» INPUT FOR THIS TASK
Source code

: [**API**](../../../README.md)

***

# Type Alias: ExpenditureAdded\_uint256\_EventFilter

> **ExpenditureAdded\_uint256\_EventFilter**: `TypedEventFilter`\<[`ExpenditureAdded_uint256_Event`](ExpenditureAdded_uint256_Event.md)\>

» WHAT IS BEING ASKED
Return every line from the entries above that includes the word "ExpenditureAdded".

» EXERCISE SOLUTION
# Type Alias: ExpenditureAdded\_uint256\_EventFilter
> **ExpenditureAdded\_uint256\_EventFilter**: `TypedEventFilter`\<[`ExpenditureAdded_uint256_Event`](ExpenditureAdded_uint256_Event.md)\>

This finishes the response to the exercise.